The constitutional right to privacy likely stems from the Third Amendment

The Third Amendment arose from American colonists’ grievances against the British Crown for forcing them to draft soldiers.


  • Paul G. Summers, an attorney, is a former appellate and senior judge, district attorney general and attorney general of Tennessee.

Editor’s Note: This is a regular feature on issues related to the Constitution and citizenship education, written by Paul G. Summers, retired judge and attorney general.

The U.S. Constitution is America’s supreme law. Amendments are part of the Constitution. The first ten amendments, the Bill of Rights, were presented to state legislatures in September 1789. The Bill of Rights was ratified in December 1791.

Our Constitution created three separate and equal branches of government. The legislative and executive powers are political; the judiciary does not. Judges must be independent and adhere to the rule of law. Judges act as checks and balances against abuse of power by other branches.

The Supreme Court ultimately decides whether a law or activity of any of the three branches of government complies with the Constitution. The Court ultimately decides on constitutionality. The independence of the third branch is the crown jewel of our constitutional republic.

American colonists complained about the mandate to house soldiers

Amendment III of the U.S. Constitution restricts the “quartering” of soldiers in people’s homes without the owner’s consent. This applies in peacetime. Congress can prescribe by law how soldiers may be quartered in wartime.

The Third Amendment says that “(no) soldier shall, in time of peace, be quartered in any house, without the consent of the Owner, nor in time of war, but in such manner as the law shall direct.”

The British Parliament once passed the Quartering Acts. American colonies had to pay the costs of British soldiers serving in the colonies. If the barracks did not have sufficient room or space, the colonists had to house their troops in livery stables, inns, and similar places.
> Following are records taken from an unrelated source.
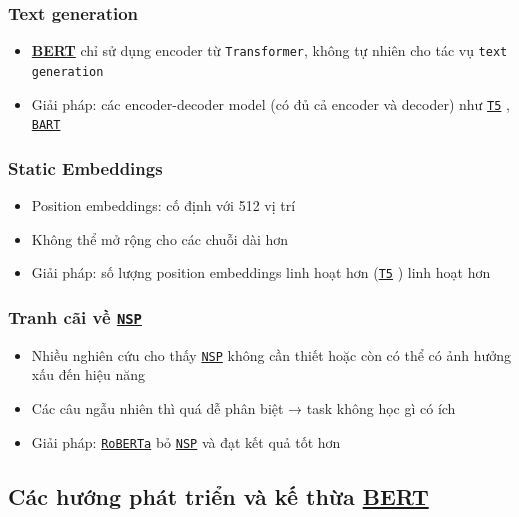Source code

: \subsubsection{Text generation}
\begin{itemize}
    \item \hyperref[acro:bert]{\textbf{BERT}} chỉ sử dụng encoder từ \texttt{Transformer}, không tự nhiên cho tác vụ \texttt{text generation}
    \item Giải pháp: các encoder-decoder model (có đủ cả encoder và decoder) như \hyperref[acro:t5]{\texttt{T5}} \cite{raffel2020exploring}, \hyperref[acro:bart]{\texttt{BART}} \cite{lewis2019bart}
\end{itemize}

\subsubsection{Static Embeddings}
\begin{itemize}
    \item Position embeddings: cố định với 512 vị trí
    \item Không thể mở rộng cho các chuỗi dài hơn
    \item Giải pháp: số lượng position embeddings linh hoạt hơn (\hyperref[acro:t5]{\texttt{T5}} \cite{raffel2020exploring}) linh hoạt hơn
\end{itemize}

\subsubsection{Tranh cãi về \hyperref[acro:nsp]{\texttt{NSP}}}
\begin{itemize}
    \item Nhiều nghiên cứu cho thấy \hyperref[acro:nsp]{\texttt{NSP}} không cần thiết hoặc còn có thể có ảnh hưởng xấu đến hiệu năng \cite{liu2019roberta}
    \item Các câu ngẫu nhiên thì quá dễ phân biệt → task không học gì có ích
    \item Giải pháp: \hyperref[acro:roberta]{\texttt{RoBERTa}} \cite{liu2019roberta} bỏ \hyperref[acro:nsp]{\texttt{NSP}} và đạt kết quả tốt hơn
\end{itemize}

\subsection{Các hướng phát triển và kế thừa \hyperref[acro:bert]{\textbf{BERT}}}
\label{ssec:huong_phat_trien_ke_thua}

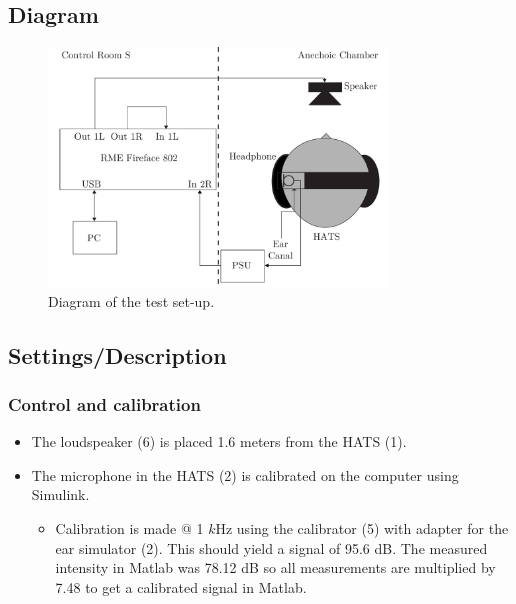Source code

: \subsection{Diagram}
\begin{figure}[H]
	\centering
	\includegraphics[width=0.8\textwidth]{../Journal/Experiments/TestofConsumerHeadphones/OtherBrandsDiagram.pdf}
	\caption{Diagram of the test set-up.}
	\label{OtherBrandsDiagram}
\end{figure}


\subsection{Settings/Description}
\subsubsection{Control and calibration}
\begin{itemize}
	\item The  loudspeaker (6) is placed 1.6 meters from the HATS (1).
	\item The microphone in the HATS (2) is calibrated on the computer using Simulink.
	\begin{itemize} 
		\item Calibration is made @ 1 $k$Hz using the calibrator (5) with adapter for the ear simulator (2). This should yield a signal of 95.6 dB. The measured intensity in Matlab was 78.12 dB so all measurements are multiplied by 7.48 to get a calibrated signal in Matlab.
	\end{itemize}
\end{itemize}

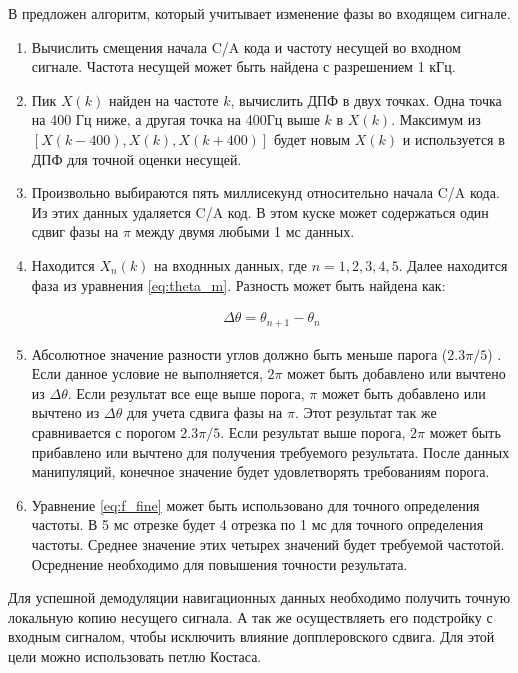В \cite{tsui} предложен алгоритм, который учитывает изменение фазы во входящем сигнале.
\begin{enumerate}
\renewcommand{\labelenumi}{\arabic{enumi}.}
    \item Вычислить смещения начала C/A кода и частоту несущей во входном сигнале. Частота несущей может быть найдена с разрешением 1 кГц.
    \item Пик ${X(k)}$ найден на частоте ${k}$, вычислить ДПФ в двух точках. Одна точка на 400 Гц ниже, а другая точка на 400Гц выше ${k}$ в ${X(k)}$.
    	  Максимум из ${[X(k-400), X(k), X(k+400)]}$ будет новым ${X(k)}$ и используется в ДПФ для точной оценки несущей.
    \item Произвольно выбираются пять миллисекунд относительно начала C/A кода. Из этих данных удаляется C/A код. В этом куске может
          содержаться один сдвиг фазы на ${\pi}$ между двумя любыми 1 мс данных.
    \item Находится ${X_n(k)}$ на входнных данных, где ${n = 1, 2, 3, 4, 5}$. Далее находится фаза из уравнения \ref{eq:theta_m}. Разность может
          быть найдена как:

	\begin{eqnarray}
	\Delta{\theta} = \theta_{n+1} - \theta_n
	\label{eq:Delta_phi}
	\end{eqnarray}

    \item Абсолютное значение разности углов должно быть меньше парога (${2.3\pi/5}$) \cite{tsui}. Если данное условие не выполняется, ${2\pi}$
          может быть добавлено или вычтено из ${\Delta{\theta}}$. Если результат все еще выше порога, ${\pi}$ может быть добавлено или вычтено
	  из ${\Delta{\theta}}$ для учета сдвига фазы на ${\pi}$. Этот результат так же сравнивается с порогом ${2.3\pi/5}$. Если результат выше
	  порога, ${2\pi}$ может быть прибавлено или вычтено для получения требуемого результата. После данных манипуляций, конечное значение будет
	  удовлетворять требованиям порога.
    \item Уравнение \ref{eq:f_fine} может быть использовано для точного определения частоты. В 5 мс отрезке будет 4 отрезка по 1 мс для точного
          определения частоты. Среднее значение этих четырех значений будет требуемой частотой. Осреднение необходимо для повышения точности результата.
\end{enumerate}


Для успешной демодуляции навигационных данных необходимо получить точную локальную копию несущего сигнала. А
так же осуществляеть его подстройку с входным сигналом, чтобы исключить влияние допплеровского сдвига. Для этой 
цели можно использовать петлю Костаса.

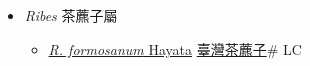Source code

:
  \begin{itemize}
 \item[] \textit{Ribes} 茶藨子屬
                    
  \begin{itemize}
        \item[] \href{http://www.theplantlist.org/tpl1.1/search?q=Ribes+formosanum}{\textit{R. formosanum} Hayata}   \href{\detokenize{http://taibnet.sinica.edu.tw/chi/taibnet_species_list.php?T2=臺灣茶藨子&T2_new_value=true&fr=y}}{臺灣茶藨子}\# LC
  \end{itemize}
  \end{itemize}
The Quartering Act of 1774 required colonists to house soldiers where necessary, including private homes.

This mandate of billeting soldiers was one of many grievances allegedly perpetrated by the King of Great Britain. As stated in the Declaration of Independence of 1776, these alleged violations were intolerable.

The Third Amendment may seem minimal today, but it is not

The Third Amendment has minimal significance in modern times. Nevertheless, it clearly has implications and must be viewed historically. Arguably, few, if any, Supreme Court decisions specifically address this issue.
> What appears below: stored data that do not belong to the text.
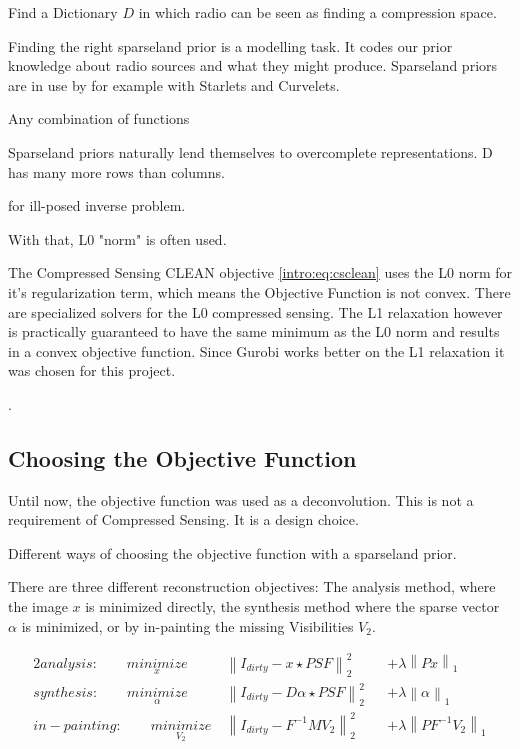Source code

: Find a Dictionary $D$ in which radio can be seen as finding a compression space.


Finding the right sparseland prior is a modelling task. It codes our prior knowledge about radio sources and what they might produce. Sparseland priors are in use by for example with Starlets\cite{starck2015starlet} and Curvelets\cite{starck2003astronomical}. 

Any combination of functions

Sparseland priors naturally lend themselves to overcomplete representations. D has many more rows than columns.




for ill-posed inverse problem. 


With that, L0 "norm" is often used.

The Compressed Sensing CLEAN objective \eqref{intro:eq:csclean} uses the L0 norm for it's regularization term, which means the Objective Function is not convex. There are specialized solvers for the L0 compressed sensing. The L1 relaxation however is practically guaranteed to have the same minimum as the L0 norm and results in a convex objective function. Since Gurobi works better on the L1 relaxation it was chosen for this project.




.


\subsection{Choosing the Objective Function}
Until now, the objective function was used as a deconvolution. This is not a requirement of Compressed Sensing. It is a design choice.

Different ways of choosing the objective function with a sparseland prior.

There are three different reconstruction objectives: The analysis method, where the image $x$ is minimized directly, the synthesis method where the sparse vector $\alpha$ is minimized, or by in-painting the missing Visibilities $V_2$.

\begin{alignat*}{2}
analysis:\qquad \underset{x}{minimize} \:& \left \| I_{dirty} - x \star PSF \right \|_2^2 &&+  \lambda \left \| Px \right \|_1 \\
synthesis:\qquad \underset{\alpha}{minimize} \:& \left \| I_{dirty} - D \alpha \star PSF \right \|_2^2 &&+ \lambda \left \| \alpha \right \|_1 \\
in-painting:\qquad \underset{V_2}{minimize} \:& \left \|  I_{dirty} - F^{-1} M V_2 \right \|_2^2 &&+ \lambda \left \| PF^{-1}V_2\right \|_1
\end{alignat*}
It is argued that this amendment is at the forefront of an individual’s right to domestic privacy. The people are protected from government intrusion into their homes and places in times of peace and war, subject to certain conditions.

Please note that these are arguments and not court decisions. The billeting of soldiers was a complaint or complaint by colonists that underlay our Declaration of Independence against Great Britain. It was a matter of great importance to colonists in 1776.

The Constitution and its amendments are of utmost importance. Our Constitution supersedes state constitutions and statutes, even federal statutes and laws. The judiciary, led by the U.S. Supreme Court, is the independent branch of our federal government. Judges decide controversies based on the rule of law. They act as checks and balances in case of abuse of power by any of the branches, either through action or action. They interpret what our Constitution says. The Supreme Court’s interpretation of a case or controversy is final, as it should be.

We will continue our study of the Fourth Amendment. Constitutional research does time well spent. Interpretations are those of the author. We always encourage comments from readers.

Paul G. Summers, an attorney, is a former appellate and senior judge, district attorney general and attorney general of Tennessee. Judge Summers grew up in Fayette County and lives in Nashville and Holladay.